### WHAT IS REQUIRED
Print the lines below word for word, beginning with the first and ending with the line that holds "### Installation", and skip every picture.
+++ EXERCISE INPUTS
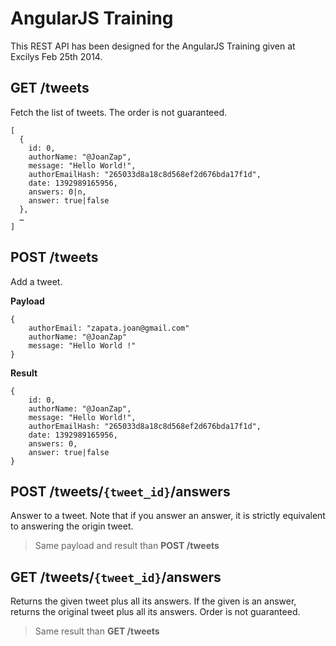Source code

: # AngularJS Training
This REST API has been designed for the AngularJS Training given at Excilys Feb 25th 2014.

## GET /tweets
Fetch the list of tweets.
The order is not guaranteed.

```
[
  {
    id: 0,
    authorName: "@JoanZap",
    message: "Hello World!",
    authorEmailHash: "265033d8a18c8d568ef2d676bda17f1d",
    date: 1392989165956,
    answers: 0|n,
    answer: true|false
  },
  …
]
```

## POST /tweets
Add a tweet.

**Payload**
```
{
    authorEmail: "zapata.joan@gmail.com"
    authorName: "@JoanZap"
    message: "Hello World !"
}
```

**Result**
```
{
    id: 0,
    authorName: "@JoanZap",
    message: "Hello World!",
    authorEmailHash: "265033d8a18c8d568ef2d676bda17f1d",
    date: 1392989165956,
    answers: 0,
    answer: true|false
}
```

## POST /tweets/```{tweet_id}```/answers
Answer to a tweet.
Note that if you answer an answer, it is strictly equivalent
to answering the origin tweet.

> Same payload and result than **POST /tweets**

## GET /tweets/```{tweet_id}```/answers
Returns the given tweet plus all its answers. If the given is an answer,
returns the original tweet plus all its answers. Order is not guaranteed.

> Same result than **GET /tweets**
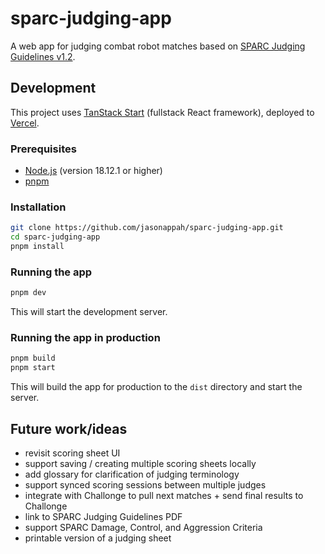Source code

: # sparc-judging-app

A web app for judging combat robot matches based on [SPARC Judging Guidelines v1.2](https://sparc.tools/SPARC_Judging_Guidelines_v1.2.pdf).

## Development

This project uses [TanStack Start](https://tanstack.com/start) (fullstack React framework), deployed to [Vercel](https://vercel.com).

### Prerequisites

- [Node.js](https://nodejs.org/en/download/) (version 18.12.1 or higher)
- [pnpm](https://pnpm.io/installation)

### Installation

```sh
git clone https://github.com/jasonappah/sparc-judging-app.git
cd sparc-judging-app
pnpm install
```

### Running the app

```sh
pnpm dev
```

This will start the development server.

### Running the app in production

```sh
pnpm build
pnpm start
```

This will build the app for production to the `dist` directory and start the server.

## Future work/ideas

- revisit scoring sheet UI
- support saving / creating multiple scoring sheets locally
- add glossary for clarification of judging terminology
- support synced scoring sessions between multiple judges
- integrate with Challonge to pull next matches + send final results to Challonge
- link to SPARC Judging Guidelines PDF
- support SPARC Damage, Control, and Aggression Criteria
- printable version of a judging sheet
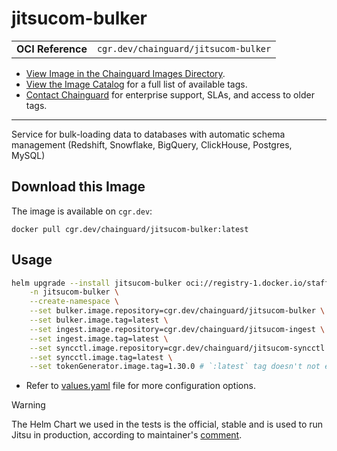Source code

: <!--monopod:start-->
# jitsucom-bulker
| | |
| - | - |
| **OCI Reference** | `cgr.dev/chainguard/jitsucom-bulker` |


* [View Image in the Chainguard Images Directory](https://images.chainguard.dev/directory/image/jitsucom-bulker/overview).
* [View the Image Catalog](https://console.chainguard.dev/images/catalog) for a full list of available tags.
* [Contact Chainguard](https://www.chainguard.dev/chainguard-images) for enterprise support, SLAs, and access to older tags.

---
<!--monopod:end-->

<!--overview:start-->
Service for bulk-loading data to databases with automatic schema management (Redshift, Snowflake, BigQuery, ClickHouse, Postgres, MySQL)
<!--overview:end-->

<!--getting:start-->
## Download this Image
The image is available on `cgr.dev`:

```
docker pull cgr.dev/chainguard/jitsucom-bulker:latest
```
<!--getting:end-->

<!--body:start-->
## Usage

```sh
helm upgrade --install jitsucom-bulker oci://registry-1.docker.io/stafftasticcharts/jitsu \
    -n jitsucom-bulker \
    --create-namespace \
    --set bulker.image.repository=cgr.dev/chainguard/jitsucom-bulker \
    --set bulker.image.tag=latest \
    --set ingest.image.repository=cgr.dev/chainguard/jitsucom-ingest \
    --set ingest.image.tag=latest \
    --set syncctl.image.repository=cgr.dev/chainguard/jitsucom-syncctl \
    --set syncctl.image.tag=latest \
    --set tokenGenerator.image.tag=1.30.0 # `:latest` tag doesn't not exist, so set to _latest_ version
```

* Refer to [values.yaml](https://github.com/stafftastic/jitsu-chart/blob/main/values.yaml) file for more configuration options.

> [!WARNING]
> The Helm Chart we used in the tests is the official, stable and is used to run Jitsu in production, according to maintainer's [comment](https://github.com/jitsucom/jitsu/issues/880#issuecomment-1987928495).
<!--body:end-->
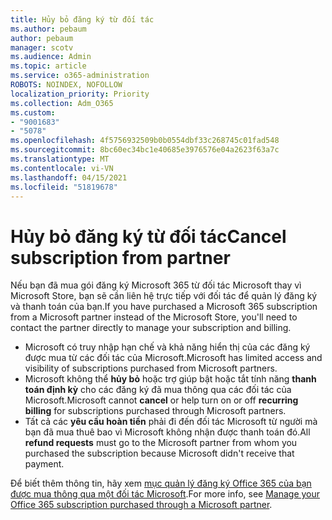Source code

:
 ```yaml
---
title: Hủy bỏ đăng ký từ đối tác
ms.author: pebaum
author: pebaum
manager: scotv
ms.audience: Admin
ms.topic: article
ms.service: o365-administration
ROBOTS: NOINDEX, NOFOLLOW
localization_priority: Priority
ms.collection: Adm_O365
ms.custom:
- "9001683"
- "5078"
ms.openlocfilehash: 4f5756932509b0b0554dbf33c268745c01fad548
ms.sourcegitcommit: 8bc60ec34bc1e40685e3976576e04a2623f63a7c
ms.translationtype: MT
ms.contentlocale: vi-VN
ms.lasthandoff: 04/15/2021
ms.locfileid: "51819678"
---
```

# <a name="cancel-subscription-from-partner"></a><span data-ttu-id="0445c-102">Hủy bỏ đăng ký từ đối tác</span><span class="sxs-lookup"><span data-stu-id="0445c-102">Cancel subscription from partner</span></span>

<span data-ttu-id="0445c-103">Nếu bạn đã mua gói đăng ký Microsoft 365 từ đối tác Microsoft thay vì Microsoft Store, bạn sẽ cần liên hệ trực tiếp với đối tác để quản lý đăng ký và thanh toán của bạn.</span><span class="sxs-lookup"><span data-stu-id="0445c-103">If you have purchased a Microsoft 365 subscription from a Microsoft partner instead of the Microsoft Store, you'll need to contact the partner directly to manage your subscription and billing.</span></span>

- <span data-ttu-id="0445c-104">Microsoft có truy nhập hạn chế và khả năng hiển thị của các đăng ký được mua từ các đối tác của Microsoft.</span><span class="sxs-lookup"><span data-stu-id="0445c-104">Microsoft has limited access and visibility of subscriptions purchased from Microsoft partners.</span></span> 
- <span data-ttu-id="0445c-105">Microsoft không thể **hủy bỏ** hoặc trợ giúp bật hoặc tắt tính năng **thanh toán định kỳ** cho các đăng ký đã mua thông qua các đối tác của Microsoft.</span><span class="sxs-lookup"><span data-stu-id="0445c-105">Microsoft cannot **cancel** or help turn on or off **recurring billing** for subscriptions purchased through Microsoft partners.</span></span> 
- <span data-ttu-id="0445c-106">Tất cả các **yêu cầu hoàn tiền** phải đi đến đối tác Microsoft từ người mà bạn đã mua thuê bao vì Microsoft không nhận được thanh toán đó.</span><span class="sxs-lookup"><span data-stu-id="0445c-106">All **refund requests** must go to the Microsoft partner from whom you purchased the subscription because Microsoft didn't receive that payment.</span></span> 

<span data-ttu-id="0445c-107">Để biết thêm thông tin, hãy xem [mục quản lý đăng ký Office 365 của bạn được mua thông qua một đối tác Microsoft](https://support.microsoft.com/help/4230739/microsoft-account-manage-office-365-subscription-from-third-party).</span><span class="sxs-lookup"><span data-stu-id="0445c-107">For more info, see [Manage your Office 365 subscription purchased through a Microsoft partner](https://support.microsoft.com/help/4230739/microsoft-account-manage-office-365-subscription-from-third-party).</span></span> 
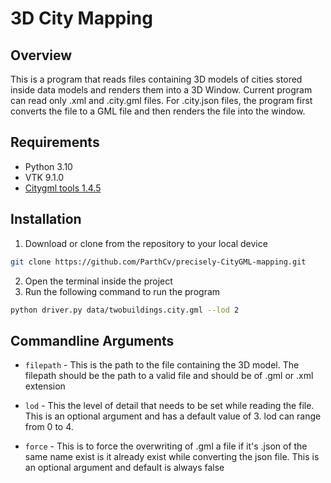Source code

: # 3D City Mapping

## Overview

This is a program that reads files containing 3D models of cities stored inside data models and renders them into a 3D Window. Current 
program can read only .xml and .city.gml files. For .city.json files, the program first converts the file to a GML file and then renders
the file into the window.

## Requirements

- Python 3.10
- VTK 9.1.0
- [Citygml tools 1.4.5](https://github.com/citygml4j/citygml-tools)

## Installation

1. Download or clone from the repository to your local device
```bash
git clone https://github.com/ParthCv/precisely-CityGML-mapping.git
```
2. Open the terminal inside the project
3. Run the following command to run the program
```bash
python driver.py data/twobuildings.city.gml --lod 2
```
## Commandline Arguments

- ```filepath``` - This is the path to the file containing the 3D model. The
filepath should be the path to a valid file and should be of .gml or .xml extension

- `lod` - This the level of detail that needs to be set while reading the file.
This is an optional argument and has a default value of 3. lod can range from 0 to 4.

- `force` - This is to force the overwriting of .gml a file if it's .json of the same name exist 
is it already exist while converting the json file. This is an optional argument and default is 
always false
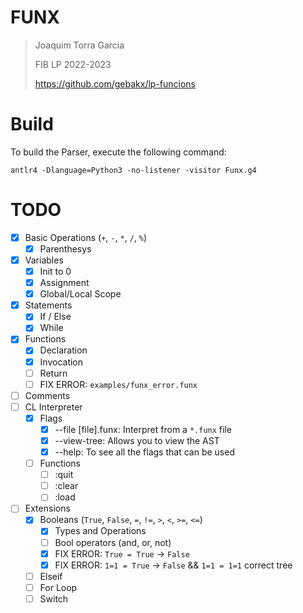 # FUNX

> Joaquim Torra Garcia
>
> FIB LP 2022-2023
>
> https://github.com/gebakx/lp-funcions

# Build

To build the Parser, execute the following command:

```shell
antlr4 -Dlanguage=Python3 -no-listener -visitor Funx.g4
```

# TODO

- [x] Basic Operations (`+`, `-`, `*`, `/`, `%`)
  - [x] Parenthesys
- [x] Variables
  - [x] Init to 0
  - [x] Assignment
  - [x] Global/Local Scope
- [x] Statements
  - [x] If / Else
  - [x] While
- [x] Functions
  - [x] Declaration
  - [x] Invocation
  - [ ] Return
  - [ ] FIX ERROR: `examples/funx_error.funx`
- [ ] Comments
- [ ] CL Interpreter
  - [x] Flags
    - [x] --file [file].funx: Interpret from a `*.funx` file
    - [x] --view-tree: Allows you to view the AST
    - [x] --help: To see all the flags that can be used
  - [ ] Functions
    - [ ] :quit
    - [ ] :clear
    - [ ] :load
- [ ] Extensions
  - [x] Booleans (`True`, `False`, `=`, `!=`, `>`, `<`, `>=`, `<=`)
    - [x] Types and Operations
    - [ ] Bool operators (and, or, not)
    - [x] FIX ERROR: `True = True` -> `False`
    - [x] FIX ERROR: `1=1 = True` -> `False` && `1=1 = 1=1` correct tree
  - [ ] Elseif
  - [ ] For Loop
  - [ ] Switch
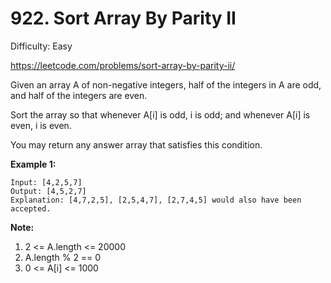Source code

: # 922. Sort Array By Parity II

Difficulty: Easy

https://leetcode.com/problems/sort-array-by-parity-ii/

Given an array A of non-negative integers, half of the integers in A are odd, and half of the integers are even.

Sort the array so that whenever A[i] is odd, i is odd; and whenever A[i] is even, i is even.

You may return any answer array that satisfies this condition.

**Example 1:**
```
Input: [4,2,5,7]
Output: [4,5,2,7]
Explanation: [4,7,2,5], [2,5,4,7], [2,7,4,5] would also have been accepted.
```

**Note:**

1. 2 <= A.length <= 20000
2. A.length % 2 == 0
3. 0 <= A[i] <= 1000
++++++
### EXPECTED ANSWER
Source code

: # AngularJS Training
This REST API has been designed for the AngularJS Training given at Excilys Feb 25th 2014.

## GET /tweets
Fetch the list of tweets.
The order is not guaranteed.

```
[
  {
    id: 0,
    authorName: "@JoanZap",
    message: "Hello World!",
    authorEmailHash: "265033d8a18c8d568ef2d676bda17f1d",
    date: 1392989165956,
    answers: 0|n,
    answer: true|false
  },
  …
]
```

## POST /tweets
Add a tweet.

**Payload**
```
{
    authorEmail: "zapata.joan@gmail.com"
    authorName: "@JoanZap"
    message: "Hello World !"
}
```

**Result**
```
{
    id: 0,
    authorName: "@JoanZap",
    message: "Hello World!",
    authorEmailHash: "265033d8a18c8d568ef2d676bda17f1d",
    date: 1392989165956,
    answers: 0,
    answer: true|false
}
```

## POST /tweets/```{tweet_id}```/answers
Answer to a tweet.
Note that if you answer an answer, it is strictly equivalent
to answering the origin tweet.

> Same payload and result than **POST /tweets**

## GET /tweets/```{tweet_id}```/answers
Returns the given tweet plus all its answers. If the given is an answer,
returns the original tweet plus all its answers. Order is not guaranteed.

> Same result than **GET /tweets**
Source code

: # sparc-judging-app

A web app for judging combat robot matches based on [SPARC Judging Guidelines v1.2](https://sparc.tools/SPARC_Judging_Guidelines_v1.2.pdf).

## Development

This project uses [TanStack Start](https://tanstack.com/start) (fullstack React framework), deployed to [Vercel](https://vercel.com).

### Prerequisites

- [Node.js](https://nodejs.org/en/download/) (version 18.12.1 or higher)
- [pnpm](https://pnpm.io/installation)

### Installation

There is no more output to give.